Nothing but an exact repeat of the data, with pictures removed, belongs in the answer.

**Dataset**
┌──
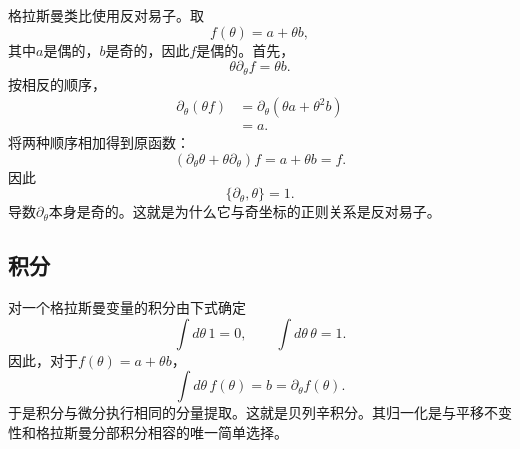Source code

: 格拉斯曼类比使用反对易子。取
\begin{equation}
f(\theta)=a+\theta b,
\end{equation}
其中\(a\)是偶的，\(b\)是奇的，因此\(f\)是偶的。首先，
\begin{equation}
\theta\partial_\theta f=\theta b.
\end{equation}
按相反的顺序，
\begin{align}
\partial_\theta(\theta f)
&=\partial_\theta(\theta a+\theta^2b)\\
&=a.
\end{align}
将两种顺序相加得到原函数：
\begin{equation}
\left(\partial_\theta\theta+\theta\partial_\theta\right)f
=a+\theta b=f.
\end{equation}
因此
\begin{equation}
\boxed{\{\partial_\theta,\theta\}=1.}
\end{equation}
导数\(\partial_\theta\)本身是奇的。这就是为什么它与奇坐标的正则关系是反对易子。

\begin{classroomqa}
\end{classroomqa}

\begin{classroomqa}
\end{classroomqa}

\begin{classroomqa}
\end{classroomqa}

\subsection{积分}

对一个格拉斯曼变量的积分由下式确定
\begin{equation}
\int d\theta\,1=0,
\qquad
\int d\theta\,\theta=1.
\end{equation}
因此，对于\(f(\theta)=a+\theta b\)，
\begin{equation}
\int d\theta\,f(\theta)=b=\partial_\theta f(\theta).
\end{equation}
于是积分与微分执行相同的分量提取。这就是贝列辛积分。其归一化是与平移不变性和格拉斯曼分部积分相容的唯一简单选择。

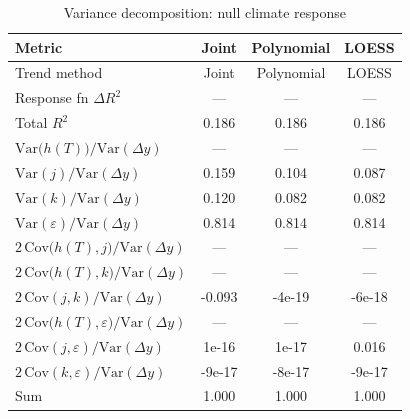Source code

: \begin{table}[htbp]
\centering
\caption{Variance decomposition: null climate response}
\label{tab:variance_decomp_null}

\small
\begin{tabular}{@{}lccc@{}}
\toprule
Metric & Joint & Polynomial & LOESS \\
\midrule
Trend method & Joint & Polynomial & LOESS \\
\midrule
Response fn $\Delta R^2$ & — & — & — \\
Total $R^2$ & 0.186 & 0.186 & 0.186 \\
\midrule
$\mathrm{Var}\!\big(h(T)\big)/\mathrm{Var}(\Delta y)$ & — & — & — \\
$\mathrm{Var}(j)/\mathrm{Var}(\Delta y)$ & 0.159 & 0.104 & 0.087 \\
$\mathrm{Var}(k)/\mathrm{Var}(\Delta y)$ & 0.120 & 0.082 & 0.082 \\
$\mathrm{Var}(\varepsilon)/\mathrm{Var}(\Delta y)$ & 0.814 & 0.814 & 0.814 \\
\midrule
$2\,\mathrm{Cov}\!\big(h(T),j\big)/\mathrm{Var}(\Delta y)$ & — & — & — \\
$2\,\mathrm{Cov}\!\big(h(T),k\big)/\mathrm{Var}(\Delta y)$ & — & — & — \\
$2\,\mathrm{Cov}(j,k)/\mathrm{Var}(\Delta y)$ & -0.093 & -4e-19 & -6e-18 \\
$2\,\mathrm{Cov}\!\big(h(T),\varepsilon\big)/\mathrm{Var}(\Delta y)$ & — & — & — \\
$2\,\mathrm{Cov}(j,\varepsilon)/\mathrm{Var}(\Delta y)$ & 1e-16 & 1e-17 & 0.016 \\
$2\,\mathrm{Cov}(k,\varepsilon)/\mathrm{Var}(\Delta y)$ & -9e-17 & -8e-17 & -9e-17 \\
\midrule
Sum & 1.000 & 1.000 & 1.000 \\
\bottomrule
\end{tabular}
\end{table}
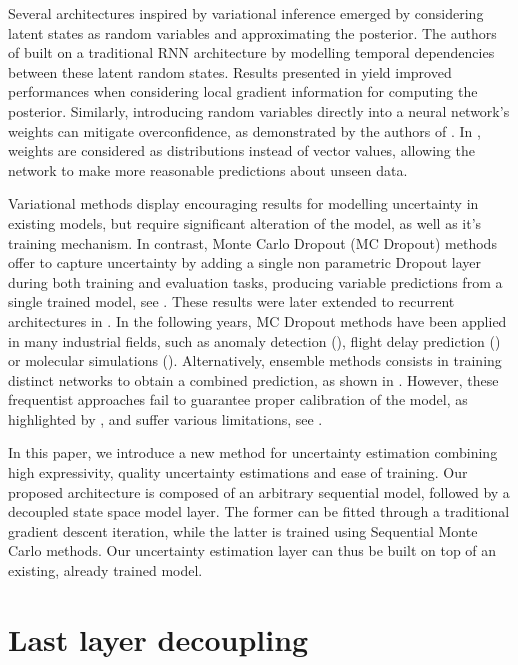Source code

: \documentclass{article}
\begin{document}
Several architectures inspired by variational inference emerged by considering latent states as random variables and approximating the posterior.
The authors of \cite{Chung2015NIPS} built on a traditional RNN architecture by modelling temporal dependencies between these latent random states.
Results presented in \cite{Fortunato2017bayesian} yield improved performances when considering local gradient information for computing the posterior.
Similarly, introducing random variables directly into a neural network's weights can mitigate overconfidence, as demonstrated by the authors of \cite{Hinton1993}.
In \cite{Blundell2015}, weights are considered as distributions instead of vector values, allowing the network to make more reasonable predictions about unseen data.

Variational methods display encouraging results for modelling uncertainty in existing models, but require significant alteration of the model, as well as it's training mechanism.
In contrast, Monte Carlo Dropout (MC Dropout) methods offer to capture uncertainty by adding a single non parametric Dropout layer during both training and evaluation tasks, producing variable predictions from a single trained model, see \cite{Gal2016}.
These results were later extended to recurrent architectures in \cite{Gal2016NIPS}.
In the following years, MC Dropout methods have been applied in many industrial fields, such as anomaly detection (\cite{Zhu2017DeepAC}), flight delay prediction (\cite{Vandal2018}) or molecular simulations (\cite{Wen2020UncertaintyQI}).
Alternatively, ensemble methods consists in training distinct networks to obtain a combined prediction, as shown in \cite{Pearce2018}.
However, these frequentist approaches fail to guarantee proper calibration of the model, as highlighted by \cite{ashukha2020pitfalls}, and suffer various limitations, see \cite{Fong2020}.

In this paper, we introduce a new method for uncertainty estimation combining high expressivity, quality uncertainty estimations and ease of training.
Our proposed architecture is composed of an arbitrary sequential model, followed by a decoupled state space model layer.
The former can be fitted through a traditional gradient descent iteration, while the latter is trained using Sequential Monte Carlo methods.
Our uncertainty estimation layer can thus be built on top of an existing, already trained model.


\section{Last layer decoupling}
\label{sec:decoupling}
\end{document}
└──
**Task answer**
Source code

: 格拉斯曼类比使用反对易子。取
\begin{equation}
f(\theta)=a+\theta b,
\end{equation}
其中\(a\)是偶的，\(b\)是奇的，因此\(f\)是偶的。首先，
\begin{equation}
\theta\partial_\theta f=\theta b.
\end{equation}
按相反的顺序，
\begin{align}
\partial_\theta(\theta f)
&=\partial_\theta(\theta a+\theta^2b)\\
&=a.
\end{align}
将两种顺序相加得到原函数：
\begin{equation}
\left(\partial_\theta\theta+\theta\partial_\theta\right)f
=a+\theta b=f.
\end{equation}
因此
\begin{equation}
\boxed{\{\partial_\theta,\theta\}=1.}
\end{equation}
导数\(\partial_\theta\)本身是奇的。这就是为什么它与奇坐标的正则关系是反对易子。

\begin{classroomqa}
\end{classroomqa}

\begin{classroomqa}
\end{classroomqa}

\begin{classroomqa}
\end{classroomqa}

\subsection{积分}

对一个格拉斯曼变量的积分由下式确定
\begin{equation}
\int d\theta\,1=0,
\qquad
\int d\theta\,\theta=1.
\end{equation}
因此，对于\(f(\theta)=a+\theta b\)，
\begin{equation}
\int d\theta\,f(\theta)=b=\partial_\theta f(\theta).
\end{equation}
于是积分与微分执行相同的分量提取。这就是贝列辛积分。其归一化是与平移不变性和格拉斯曼分部积分相容的唯一简单选择。

Source code

: \begin{table}[htbp]
\centering
\caption{Variance decomposition: null climate response}
\label{tab:variance_decomp_null}

\small
\begin{tabular}{@{}lccc@{}}
\toprule
Metric & Joint & Polynomial & LOESS \\
\midrule
Trend method & Joint & Polynomial & LOESS \\
\midrule
Response fn $\Delta R^2$ & — & — & — \\
Total $R^2$ & 0.186 & 0.186 & 0.186 \\
\midrule
$\mathrm{Var}\!\big(h(T)\big)/\mathrm{Var}(\Delta y)$ & — & — & — \\
$\mathrm{Var}(j)/\mathrm{Var}(\Delta y)$ & 0.159 & 0.104 & 0.087 \\
$\mathrm{Var}(k)/\mathrm{Var}(\Delta y)$ & 0.120 & 0.082 & 0.082 \\
$\mathrm{Var}(\varepsilon)/\mathrm{Var}(\Delta y)$ & 0.814 & 0.814 & 0.814 \\
\midrule
$2\,\mathrm{Cov}\!\big(h(T),j\big)/\mathrm{Var}(\Delta y)$ & — & — & — \\
$2\,\mathrm{Cov}\!\big(h(T),k\big)/\mathrm{Var}(\Delta y)$ & — & — & — \\
$2\,\mathrm{Cov}(j,k)/\mathrm{Var}(\Delta y)$ & -0.093 & -4e-19 & -6e-18 \\
$2\,\mathrm{Cov}\!\big(h(T),\varepsilon\big)/\mathrm{Var}(\Delta y)$ & — & — & — \\
$2\,\mathrm{Cov}(j,\varepsilon)/\mathrm{Var}(\Delta y)$ & 1e-16 & 1e-17 & 0.016 \\
$2\,\mathrm{Cov}(k,\varepsilon)/\mathrm{Var}(\Delta y)$ & -9e-17 & -8e-17 & -9e-17 \\
\midrule
Sum & 1.000 & 1.000 & 1.000 \\
\bottomrule
\end{tabular}
\end{table}
Source code

: \documentclass{article}
\begin{document}
Several architectures inspired by variational inference emerged by considering latent states as random variables and approximating the posterior.
The authors of \cite{Chung2015NIPS} built on a traditional RNN architecture by modelling temporal dependencies between these latent random states.
Results presented in \cite{Fortunato2017bayesian} yield improved performances when considering local gradient information for computing the posterior.
Similarly, introducing random variables directly into a neural network's weights can mitigate overconfidence, as demonstrated by the authors of \cite{Hinton1993}.
In \cite{Blundell2015}, weights are considered as distributions instead of vector values, allowing the network to make more reasonable predictions about unseen data.

Variational methods display encouraging results for modelling uncertainty in existing models, but require significant alteration of the model, as well as it's training mechanism.
In contrast, Monte Carlo Dropout (MC Dropout) methods offer to capture uncertainty by adding a single non parametric Dropout layer during both training and evaluation tasks, producing variable predictions from a single trained model, see \cite{Gal2016}.
These results were later extended to recurrent architectures in \cite{Gal2016NIPS}.
In the following years, MC Dropout methods have been applied in many industrial fields, such as anomaly detection (\cite{Zhu2017DeepAC}), flight delay prediction (\cite{Vandal2018}) or molecular simulations (\cite{Wen2020UncertaintyQI}).
Alternatively, ensemble methods consists in training distinct networks to obtain a combined prediction, as shown in \cite{Pearce2018}.
However, these frequentist approaches fail to guarantee proper calibration of the model, as highlighted by \cite{ashukha2020pitfalls}, and suffer various limitations, see \cite{Fong2020}.

In this paper, we introduce a new method for uncertainty estimation combining high expressivity, quality uncertainty estimations and ease of training.
Our proposed architecture is composed of an arbitrary sequential model, followed by a decoupled state space model layer.
The former can be fitted through a traditional gradient descent iteration, while the latter is trained using Sequential Monte Carlo methods.
Our uncertainty estimation layer can thus be built on top of an existing, already trained model.


\section{Last layer decoupling}
\label{sec:decoupling}
\end{document}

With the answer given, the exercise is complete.